The spokesman also stressed that for an economy as large as China’s, maintaining a medium-to-high growth rate of around 5 percent is in itself also truly remarkable.

Growth highlights

Analysts said that the first-half economic growth is “stable and moderate,” and it more importantly mirrors a comprehensive picture of the recovery of the world’s second-largest economy while being confronted with challenges such as insufficient effective demand, prolonged property adjustment and weak social expectations, it is undergoing a stage of transformation toward a high-quality development model under which the development of new drivers, such as new quality productive forces, are gaining steam.

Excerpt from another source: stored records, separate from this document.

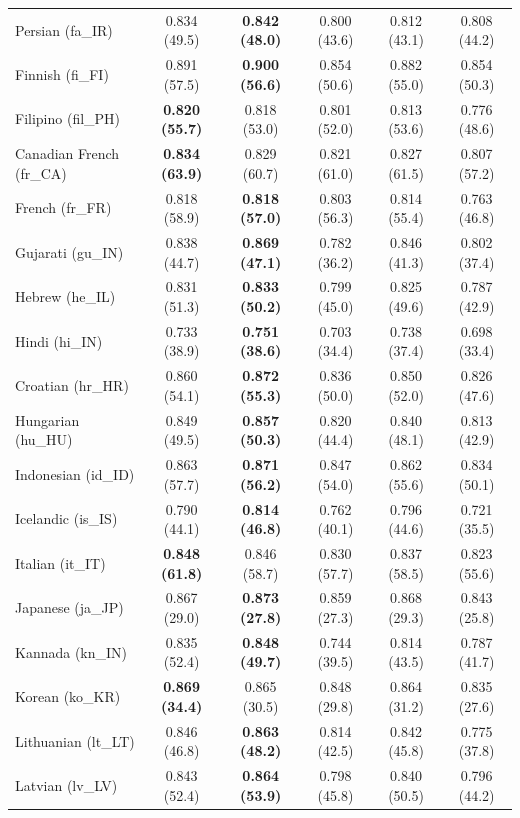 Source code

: \begin{longtable}{@{}lccccc@{}}
    Persian (fa\_IR) & 0.834 (49.5) & \textbf{0.842 (48.0)} & 0.800 (43.6) & 0.812 (43.1) & 0.808 (44.2) \\
    Finnish (fi\_FI) & 0.891 (57.5) & \textbf{0.900 (56.6)} & 0.854 (50.6) & 0.882 (55.0) & 0.854 (50.3) \\
    Filipino (fil\_PH) & \textbf{0.820 (55.7)} & 0.818 (53.0) & 0.801 (52.0) & 0.813 (53.6) & 0.776 (48.6) \\
    Canadian French (fr\_CA) & \textbf{0.834 (63.9)} & 0.829 (60.7) & 0.821 (61.0) & 0.827 (61.5) & 0.807 (57.2) \\
    French (fr\_FR) & 0.818 (58.9) & \textbf{0.818 (57.0)} & 0.803 (56.3) & 0.814 (55.4) & 0.763 (46.8) \\
    Gujarati (gu\_IN) & 0.838 (44.7) & \textbf{0.869 (47.1)} & 0.782 (36.2) & 0.846 (41.3) & 0.802 (37.4) \\
    Hebrew (he\_IL) & 0.831 (51.3) & \textbf{0.833 (50.2)} & 0.799 (45.0) & 0.825 (49.6) & 0.787 (42.9) \\
    Hindi (hi\_IN) & 0.733 (38.9) & \textbf{0.751 (38.6)} & 0.703 (34.4) & 0.738 (37.4) & 0.698 (33.4) \\
    Croatian (hr\_HR) & 0.860 (54.1) & \textbf{0.872 (55.3)} & 0.836 (50.0) & 0.850 (52.0) & 0.826 (47.6) \\
    Hungarian (hu\_HU) & 0.849 (49.5) & \textbf{0.857 (50.3)} & 0.820 (44.4) & 0.840 (48.1) & 0.813 (42.9) \\
    Indonesian (id\_ID) & 0.863 (57.7) & \textbf{0.871 (56.2)} & 0.847 (54.0) & 0.862 (55.6) & 0.834 (50.1) \\
    Icelandic (is\_IS) & 0.790 (44.1) & \textbf{0.814 (46.8)} & 0.762 (40.1) & 0.796 (44.6) & 0.721 (35.5) \\
    Italian (it\_IT) & \textbf{0.848 (61.8)} & 0.846 (58.7) & 0.830 (57.7) & 0.837 (58.5) & 0.823 (55.6) \\
    Japanese (ja\_JP) & 0.867 (29.0) & \textbf{0.873 (27.8)} & 0.859 (27.3) & 0.868 (29.3) & 0.843 (25.8) \\
    Kannada (kn\_IN) & 0.835 (52.4) & \textbf{0.848 (49.7)} & 0.744 (39.5) & 0.814 (43.5) & 0.787 (41.7) \\
    Korean (ko\_KR) & \textbf{0.869 (34.4)} & 0.865 (30.5) & 0.848 (29.8) & 0.864 (31.2) & 0.835 (27.6) \\
    Lithuanian (lt\_LT) & 0.846 (46.8) & \textbf{0.863 (48.2)} & 0.814 (42.5) & 0.842 (45.8) & 0.775 (37.8) \\
    Latvian (lv\_LV) & 0.843 (52.4) & \textbf{0.864 (53.9)} & 0.798 (45.8) & 0.840 (50.5) & 0.796 (44.2) \\

\end{longtable}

Cao Heping, an economist from Peking University, told the Global Times on Monday that despite the slightly slower GDP growth rate in the second quarter, the country’s economic transformation and upgrading is picking up speed. He highlighted the country’s compelling export data, rapid development of new industries such as electric vehicles and investment in sci-tech innovations.

Factory activity remains the main engine for the economy, partly fueled by resilient overseas demand. The value added of industrial enterprises above a designated size jumped 6 percent year on year in the first six months, with the development of new quality productive forces showing more palpable drive.

Breaking the figures down, the output of 3D printing equipment, new energy vehicles and integrated circuit products jumped 51.6 percent, 34.3 percent and 28.9 percent, respectively, in the same period.

In the first six months, China’s exports grew a stunning 6.9 percent in yuan-denominated terms, customs data showed on Friday. As major economies like the US and EU bring down interest rates, the strength of external demand is accumulating, which will be favorable to China’s foreign trade throughout the year, analysts said.

Meanwhile, retail sales of consumer goods in the first six months were up 3.7 percent, and fixed-asset investment edged up by 3.9 percent, NBS data showed. In particular, investment in high-tech industries soared an impressive 10.6 percent year on year.

The investment data is a reflection of the country’s competitiveness in the manufacturing sector, particularly high-end manufacturing, Darius Tang, associate director of corporate at Fitch Bohua, told the Global Times on Monday.

“With the acceleration of special local government bonds as well as the 1 trillion yuan ultra long-term special treasury bond issuance, the gradual formation of physical workloads will help infrastructure investments, especially those that utilize funds from treasury bonds, to maintain a moderate growth rate,” Tang noted.